- _WHAT YOU NEED TO DO_: Go through the records below and return each line that has "arrays" in it.

○ ○ ○ ○ ○

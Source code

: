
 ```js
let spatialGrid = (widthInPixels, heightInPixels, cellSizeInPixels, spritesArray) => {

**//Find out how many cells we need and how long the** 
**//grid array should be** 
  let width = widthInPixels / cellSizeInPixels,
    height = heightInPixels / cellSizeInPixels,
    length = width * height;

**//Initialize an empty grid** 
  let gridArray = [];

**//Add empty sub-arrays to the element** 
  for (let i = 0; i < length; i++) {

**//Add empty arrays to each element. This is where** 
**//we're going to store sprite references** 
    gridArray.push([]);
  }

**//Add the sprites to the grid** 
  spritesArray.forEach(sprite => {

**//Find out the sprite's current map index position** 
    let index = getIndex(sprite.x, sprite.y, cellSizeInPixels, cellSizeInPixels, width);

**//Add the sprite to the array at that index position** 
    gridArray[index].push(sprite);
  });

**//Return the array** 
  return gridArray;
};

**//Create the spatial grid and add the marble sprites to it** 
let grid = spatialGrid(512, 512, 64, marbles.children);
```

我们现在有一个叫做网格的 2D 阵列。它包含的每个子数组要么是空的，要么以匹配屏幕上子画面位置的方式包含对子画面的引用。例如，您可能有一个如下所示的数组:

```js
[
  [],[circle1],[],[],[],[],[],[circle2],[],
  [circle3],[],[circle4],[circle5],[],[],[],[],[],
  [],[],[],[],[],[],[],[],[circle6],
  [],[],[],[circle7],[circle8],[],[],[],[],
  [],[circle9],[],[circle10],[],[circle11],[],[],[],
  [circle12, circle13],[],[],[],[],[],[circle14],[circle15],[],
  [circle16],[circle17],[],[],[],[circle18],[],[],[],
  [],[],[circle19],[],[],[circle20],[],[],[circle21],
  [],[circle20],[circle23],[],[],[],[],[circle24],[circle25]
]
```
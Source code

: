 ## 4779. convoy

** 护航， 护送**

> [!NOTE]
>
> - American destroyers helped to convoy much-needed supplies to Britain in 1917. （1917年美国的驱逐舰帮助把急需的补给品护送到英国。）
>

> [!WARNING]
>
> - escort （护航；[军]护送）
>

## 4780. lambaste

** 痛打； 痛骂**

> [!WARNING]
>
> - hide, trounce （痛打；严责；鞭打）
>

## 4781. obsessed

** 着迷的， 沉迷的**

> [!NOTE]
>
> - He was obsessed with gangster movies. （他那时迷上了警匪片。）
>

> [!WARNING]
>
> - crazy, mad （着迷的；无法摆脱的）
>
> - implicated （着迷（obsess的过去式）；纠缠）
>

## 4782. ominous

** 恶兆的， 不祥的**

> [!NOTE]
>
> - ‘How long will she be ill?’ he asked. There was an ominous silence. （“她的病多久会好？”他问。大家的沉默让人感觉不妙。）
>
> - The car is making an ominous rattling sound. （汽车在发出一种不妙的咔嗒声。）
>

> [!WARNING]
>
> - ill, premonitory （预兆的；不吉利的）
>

○ ○ ○ ○ ○

- _OUTPUT OF THE TASK_:
**//Add empty sub-arrays to the element** 
**//Add empty arrays to each element. This is where** 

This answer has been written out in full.